**Input for this task:**
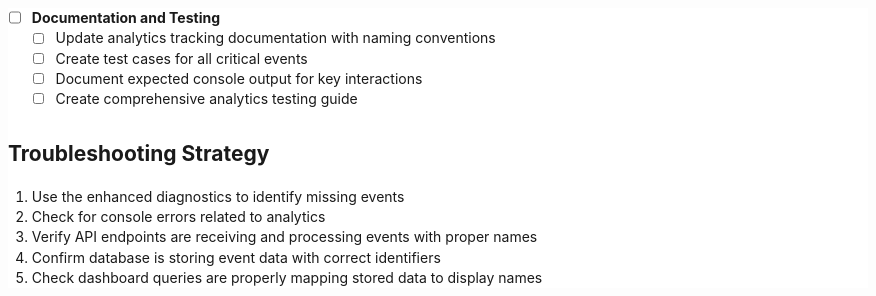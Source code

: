 - [ ] **Documentation and Testing**
  - [ ] Update analytics tracking documentation with naming conventions
  - [ ] Create test cases for all critical events
  - [ ] Document expected console output for key interactions
  - [ ] Create comprehensive analytics testing guide

## Troubleshooting Strategy

1. Use the enhanced diagnostics to identify missing events
2. Check for console errors related to analytics
3. Verify API endpoints are receiving and processing events with proper names
4. Confirm database is storing event data with correct identifiers
5. Check dashboard queries are properly mapping stored data to display names
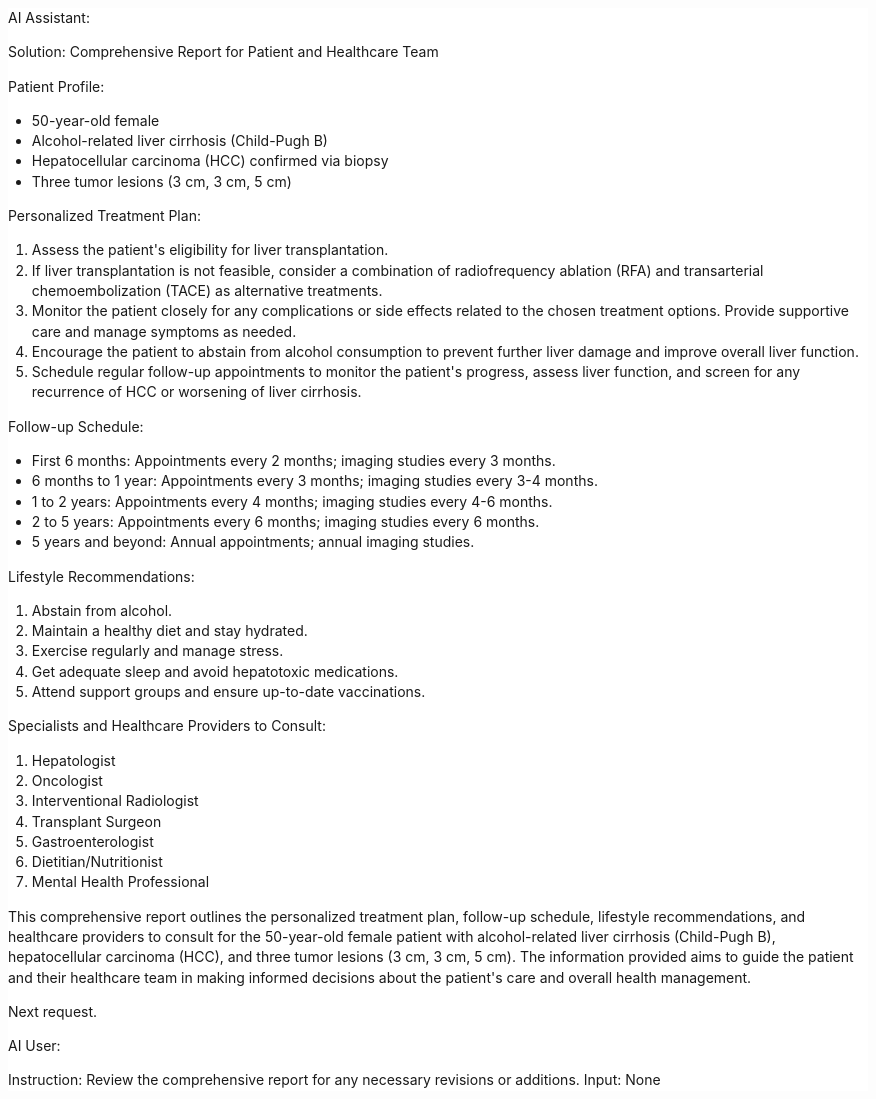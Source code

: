 AI Assistant:

Solution: Comprehensive Report for Patient and Healthcare Team

Patient Profile:
- 50-year-old female
- Alcohol-related liver cirrhosis (Child-Pugh B)
- Hepatocellular carcinoma (HCC) confirmed via biopsy
- Three tumor lesions (3 cm, 3 cm, 5 cm)

Personalized Treatment Plan:
1. Assess the patient's eligibility for liver transplantation.
2. If liver transplantation is not feasible, consider a combination of radiofrequency ablation (RFA) and transarterial chemoembolization (TACE) as alternative treatments.
3. Monitor the patient closely for any complications or side effects related to the chosen treatment options. Provide supportive care and manage symptoms as needed.
4. Encourage the patient to abstain from alcohol consumption to prevent further liver damage and improve overall liver function.
5. Schedule regular follow-up appointments to monitor the patient's progress, assess liver function, and screen for any recurrence of HCC or worsening of liver cirrhosis.

Follow-up Schedule:
- First 6 months: Appointments every 2 months; imaging studies every 3 months.
- 6 months to 1 year: Appointments every 3 months; imaging studies every 3-4 months.
- 1 to 2 years: Appointments every 4 months; imaging studies every 4-6 months.
- 2 to 5 years: Appointments every 6 months; imaging studies every 6 months.
- 5 years and beyond: Annual appointments; annual imaging studies.

Lifestyle Recommendations:
1. Abstain from alcohol.
2. Maintain a healthy diet and stay hydrated.
3. Exercise regularly and manage stress.
4. Get adequate sleep and avoid hepatotoxic medications.
5. Attend support groups and ensure up-to-date vaccinations.

Specialists and Healthcare Providers to Consult:
1. Hepatologist
2. Oncologist
3. Interventional Radiologist
4. Transplant Surgeon
5. Gastroenterologist
6. Dietitian/Nutritionist
7. Mental Health Professional

This comprehensive report outlines the personalized treatment plan, follow-up schedule, lifestyle recommendations, and healthcare providers to consult for the 50-year-old female patient with alcohol-related liver cirrhosis (Child-Pugh B), hepatocellular carcinoma (HCC), and three tumor lesions (3 cm, 3 cm, 5 cm). The information provided aims to guide the patient and their healthcare team in making informed decisions about the patient's care and overall health management.

Next request.

AI User:

Instruction: Review the comprehensive report for any necessary revisions or additions.
Input: None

**Task requirements:** Gather all lines from the listing above in which "Pugh" occurs.

**Your response:**
- Alcohol-related liver cirrhosis (Child-Pugh B)
This comprehensive report outlines the personalized treatment plan, follow-up schedule, lifestyle recommendations, and healthcare providers to consult for the 50-year-old female patient with alcohol-related liver cirrhosis (Child-Pugh B), hepatocellular carcinoma (HCC), and three tumor lesions (3 cm, 3 cm, 5 cm). The information provided aims to guide the patient and their healthcare team in making informed decisions about the patient's care and overall health management.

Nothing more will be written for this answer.